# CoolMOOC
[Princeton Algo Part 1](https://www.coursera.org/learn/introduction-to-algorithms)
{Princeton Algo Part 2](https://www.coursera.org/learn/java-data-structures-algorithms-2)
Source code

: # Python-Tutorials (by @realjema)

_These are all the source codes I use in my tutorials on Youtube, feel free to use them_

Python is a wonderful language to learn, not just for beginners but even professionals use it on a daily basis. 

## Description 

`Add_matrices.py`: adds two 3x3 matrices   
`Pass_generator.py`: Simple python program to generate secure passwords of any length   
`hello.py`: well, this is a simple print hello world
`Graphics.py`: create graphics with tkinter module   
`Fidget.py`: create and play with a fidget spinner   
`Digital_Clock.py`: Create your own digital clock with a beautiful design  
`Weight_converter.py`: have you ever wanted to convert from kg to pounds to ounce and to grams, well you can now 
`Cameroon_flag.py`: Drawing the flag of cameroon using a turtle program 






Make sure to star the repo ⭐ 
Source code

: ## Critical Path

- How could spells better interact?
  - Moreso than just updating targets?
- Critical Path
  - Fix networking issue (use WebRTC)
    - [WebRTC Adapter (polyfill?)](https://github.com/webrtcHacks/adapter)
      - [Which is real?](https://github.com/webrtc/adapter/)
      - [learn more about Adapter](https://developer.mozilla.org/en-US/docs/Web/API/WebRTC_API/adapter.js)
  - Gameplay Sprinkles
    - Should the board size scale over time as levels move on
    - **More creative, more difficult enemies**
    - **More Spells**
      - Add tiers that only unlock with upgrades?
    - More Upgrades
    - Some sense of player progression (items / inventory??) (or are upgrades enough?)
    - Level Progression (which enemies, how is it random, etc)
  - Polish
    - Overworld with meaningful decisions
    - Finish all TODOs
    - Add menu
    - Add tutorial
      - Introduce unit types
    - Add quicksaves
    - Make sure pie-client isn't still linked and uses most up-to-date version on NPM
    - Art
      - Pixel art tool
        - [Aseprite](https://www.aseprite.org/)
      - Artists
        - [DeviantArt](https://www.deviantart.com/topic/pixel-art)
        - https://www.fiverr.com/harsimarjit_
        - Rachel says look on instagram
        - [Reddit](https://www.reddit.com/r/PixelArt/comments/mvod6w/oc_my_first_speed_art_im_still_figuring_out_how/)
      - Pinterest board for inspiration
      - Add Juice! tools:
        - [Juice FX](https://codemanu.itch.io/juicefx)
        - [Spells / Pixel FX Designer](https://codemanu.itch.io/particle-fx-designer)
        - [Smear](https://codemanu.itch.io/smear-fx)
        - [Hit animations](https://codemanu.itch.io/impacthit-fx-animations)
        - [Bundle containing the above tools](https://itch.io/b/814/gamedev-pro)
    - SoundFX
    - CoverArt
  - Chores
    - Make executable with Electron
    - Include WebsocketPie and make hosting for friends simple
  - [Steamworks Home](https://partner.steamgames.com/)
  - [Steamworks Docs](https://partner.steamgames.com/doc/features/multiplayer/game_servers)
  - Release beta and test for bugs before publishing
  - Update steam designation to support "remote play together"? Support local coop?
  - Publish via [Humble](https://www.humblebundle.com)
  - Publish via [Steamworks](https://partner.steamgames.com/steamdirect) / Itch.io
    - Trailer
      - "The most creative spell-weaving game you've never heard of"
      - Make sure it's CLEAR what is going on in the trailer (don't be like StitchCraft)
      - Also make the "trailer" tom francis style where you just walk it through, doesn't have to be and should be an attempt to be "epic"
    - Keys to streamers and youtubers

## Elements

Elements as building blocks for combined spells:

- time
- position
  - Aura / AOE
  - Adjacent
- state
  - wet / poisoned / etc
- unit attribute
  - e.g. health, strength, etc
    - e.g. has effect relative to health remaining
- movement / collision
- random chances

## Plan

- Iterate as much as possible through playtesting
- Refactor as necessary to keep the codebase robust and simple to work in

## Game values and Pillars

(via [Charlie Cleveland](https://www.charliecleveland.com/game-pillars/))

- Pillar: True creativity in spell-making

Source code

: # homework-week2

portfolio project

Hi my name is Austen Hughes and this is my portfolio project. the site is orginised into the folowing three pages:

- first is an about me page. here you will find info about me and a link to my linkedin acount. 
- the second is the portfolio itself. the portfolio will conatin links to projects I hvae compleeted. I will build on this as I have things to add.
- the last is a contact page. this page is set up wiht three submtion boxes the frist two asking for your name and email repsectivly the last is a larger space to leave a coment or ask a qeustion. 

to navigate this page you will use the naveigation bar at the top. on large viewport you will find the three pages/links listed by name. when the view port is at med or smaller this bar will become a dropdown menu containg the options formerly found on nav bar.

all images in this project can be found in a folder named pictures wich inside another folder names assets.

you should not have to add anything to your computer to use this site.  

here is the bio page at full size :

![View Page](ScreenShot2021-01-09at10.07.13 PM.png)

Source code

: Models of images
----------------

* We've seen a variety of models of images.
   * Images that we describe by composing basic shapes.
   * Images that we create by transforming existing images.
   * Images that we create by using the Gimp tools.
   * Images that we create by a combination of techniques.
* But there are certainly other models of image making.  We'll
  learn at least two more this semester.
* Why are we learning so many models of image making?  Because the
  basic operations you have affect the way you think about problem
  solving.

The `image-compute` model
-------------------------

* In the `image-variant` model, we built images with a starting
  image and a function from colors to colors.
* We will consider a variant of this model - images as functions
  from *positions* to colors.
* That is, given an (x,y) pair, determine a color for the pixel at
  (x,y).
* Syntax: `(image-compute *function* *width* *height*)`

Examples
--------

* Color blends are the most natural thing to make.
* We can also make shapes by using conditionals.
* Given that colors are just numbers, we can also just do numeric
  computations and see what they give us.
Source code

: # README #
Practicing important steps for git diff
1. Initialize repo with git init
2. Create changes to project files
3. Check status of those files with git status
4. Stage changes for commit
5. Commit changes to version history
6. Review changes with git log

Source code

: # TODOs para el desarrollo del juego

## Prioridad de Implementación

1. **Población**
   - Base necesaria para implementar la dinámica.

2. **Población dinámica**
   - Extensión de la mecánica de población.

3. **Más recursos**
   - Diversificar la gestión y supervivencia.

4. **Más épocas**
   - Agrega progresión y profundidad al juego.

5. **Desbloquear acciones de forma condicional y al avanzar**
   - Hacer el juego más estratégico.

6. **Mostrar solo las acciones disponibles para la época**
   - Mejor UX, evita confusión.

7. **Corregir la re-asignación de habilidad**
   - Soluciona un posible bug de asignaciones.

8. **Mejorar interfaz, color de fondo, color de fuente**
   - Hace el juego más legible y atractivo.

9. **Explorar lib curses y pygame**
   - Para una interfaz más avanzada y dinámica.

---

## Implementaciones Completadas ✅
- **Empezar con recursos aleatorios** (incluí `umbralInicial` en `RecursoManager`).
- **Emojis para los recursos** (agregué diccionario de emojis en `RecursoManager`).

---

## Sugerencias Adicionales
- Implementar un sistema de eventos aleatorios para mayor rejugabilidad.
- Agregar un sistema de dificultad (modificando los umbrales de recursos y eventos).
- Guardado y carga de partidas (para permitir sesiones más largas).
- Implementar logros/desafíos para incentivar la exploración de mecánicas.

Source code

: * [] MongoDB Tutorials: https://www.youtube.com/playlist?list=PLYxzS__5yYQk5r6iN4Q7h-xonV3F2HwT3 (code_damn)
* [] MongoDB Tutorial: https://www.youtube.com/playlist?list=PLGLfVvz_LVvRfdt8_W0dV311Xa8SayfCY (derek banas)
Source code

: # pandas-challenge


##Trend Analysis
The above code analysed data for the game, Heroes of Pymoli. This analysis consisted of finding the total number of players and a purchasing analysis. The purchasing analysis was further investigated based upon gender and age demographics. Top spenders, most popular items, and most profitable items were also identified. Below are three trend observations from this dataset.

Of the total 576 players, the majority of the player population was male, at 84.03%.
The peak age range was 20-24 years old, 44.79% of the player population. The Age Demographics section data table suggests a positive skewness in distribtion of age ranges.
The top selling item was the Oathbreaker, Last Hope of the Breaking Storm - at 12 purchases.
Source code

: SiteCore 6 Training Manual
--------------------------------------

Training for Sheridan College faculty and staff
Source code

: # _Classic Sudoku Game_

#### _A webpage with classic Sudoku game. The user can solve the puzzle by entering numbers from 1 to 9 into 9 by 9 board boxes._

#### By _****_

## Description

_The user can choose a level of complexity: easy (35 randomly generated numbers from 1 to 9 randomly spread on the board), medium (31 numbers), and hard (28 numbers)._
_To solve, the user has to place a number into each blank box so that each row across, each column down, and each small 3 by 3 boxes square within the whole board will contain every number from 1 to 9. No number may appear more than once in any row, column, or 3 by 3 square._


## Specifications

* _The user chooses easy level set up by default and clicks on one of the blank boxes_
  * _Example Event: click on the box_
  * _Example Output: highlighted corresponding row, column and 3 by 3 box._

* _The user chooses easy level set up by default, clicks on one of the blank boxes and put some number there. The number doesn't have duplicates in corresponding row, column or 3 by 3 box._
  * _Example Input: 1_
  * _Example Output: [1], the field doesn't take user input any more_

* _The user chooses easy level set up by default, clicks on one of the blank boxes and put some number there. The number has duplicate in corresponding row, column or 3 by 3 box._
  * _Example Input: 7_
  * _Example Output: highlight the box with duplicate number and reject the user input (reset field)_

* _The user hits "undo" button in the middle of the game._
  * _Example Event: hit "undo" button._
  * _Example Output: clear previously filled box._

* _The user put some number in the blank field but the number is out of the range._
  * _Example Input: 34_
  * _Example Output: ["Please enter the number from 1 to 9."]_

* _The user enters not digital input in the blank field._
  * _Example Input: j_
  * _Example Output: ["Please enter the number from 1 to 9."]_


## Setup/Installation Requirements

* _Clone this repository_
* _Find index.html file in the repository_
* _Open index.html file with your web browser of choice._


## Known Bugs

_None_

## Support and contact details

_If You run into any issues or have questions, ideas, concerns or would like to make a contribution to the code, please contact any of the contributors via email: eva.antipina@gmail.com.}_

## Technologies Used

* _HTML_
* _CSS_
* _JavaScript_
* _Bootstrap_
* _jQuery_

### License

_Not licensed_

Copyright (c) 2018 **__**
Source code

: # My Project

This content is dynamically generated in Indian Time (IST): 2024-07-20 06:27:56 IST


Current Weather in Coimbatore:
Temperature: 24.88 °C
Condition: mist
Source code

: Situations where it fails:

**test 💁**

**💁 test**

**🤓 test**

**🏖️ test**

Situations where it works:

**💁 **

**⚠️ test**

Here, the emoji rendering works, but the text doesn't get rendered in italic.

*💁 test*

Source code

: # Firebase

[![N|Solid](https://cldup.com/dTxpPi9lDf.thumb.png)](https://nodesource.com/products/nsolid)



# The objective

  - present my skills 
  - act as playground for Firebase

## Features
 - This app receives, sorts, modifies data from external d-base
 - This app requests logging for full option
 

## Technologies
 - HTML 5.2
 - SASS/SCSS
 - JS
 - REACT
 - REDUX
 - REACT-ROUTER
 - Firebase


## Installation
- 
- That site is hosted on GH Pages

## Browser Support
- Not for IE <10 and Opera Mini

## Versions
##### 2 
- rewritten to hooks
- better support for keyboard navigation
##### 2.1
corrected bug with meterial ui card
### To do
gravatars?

++++++++

> [Work required]:
Only the lines above from the one with "- Overworld with meaningful decisions" through the one with "- Also make" should be duplicated, character for character.

> [Written answer]:
    - Overworld with meaningful decisions
    - Finish all TODOs
    - Add menu
    - Add tutorial
      - Introduce unit types
    - Add quicksaves
    - Make sure pie-client isn't still linked and uses most up-to-date version on NPM
    - Art
      - Pixel art tool
        - [Aseprite](https://www.aseprite.org/)
      - Artists
        - [DeviantArt](https://www.deviantart.com/topic/pixel-art)
        - https://www.fiverr.com/harsimarjit_
        - Rachel says look on instagram
        - [Reddit](https://www.reddit.com/r/PixelArt/comments/mvod6w/oc_my_first_speed_art_im_still_figuring_out_how/)
      - Pinterest board for inspiration
      - Add Juice! tools:
        - [Juice FX](https://codemanu.itch.io/juicefx)
        - [Spells / Pixel FX Designer](https://codemanu.itch.io/particle-fx-designer)
        - [Smear](https://codemanu.itch.io/smear-fx)
        - [Hit animations](https://codemanu.itch.io/impacthit-fx-animations)
        - [Bundle containing the above tools](https://itch.io/b/814/gamedev-pro)
    - SoundFX
    - CoverArt
  - Chores
    - Make executable with Electron
    - Include WebsocketPie and make hosting for friends simple
  - [Steamworks Home](https://partner.steamgames.com/)
  - [Steamworks Docs](https://partner.steamgames.com/doc/features/multiplayer/game_servers)
  - Release beta and test for bugs before publishing
  - Update steam designation to support "remote play together"? Support local coop?
  - Publish via [Humble](https://www.humblebundle.com)
  - Publish via [Steamworks](https://partner.steamgames.com/steamdirect) / Itch.io
    - Trailer
      - "The most creative spell-weaving game you've never heard of"
      - Make sure it's CLEAR what is going on in the trailer (don't be like StitchCraft)
      - Also make the "trailer" tom francis style where you just walk it through, doesn't have to be and should be an attempt to be "epic"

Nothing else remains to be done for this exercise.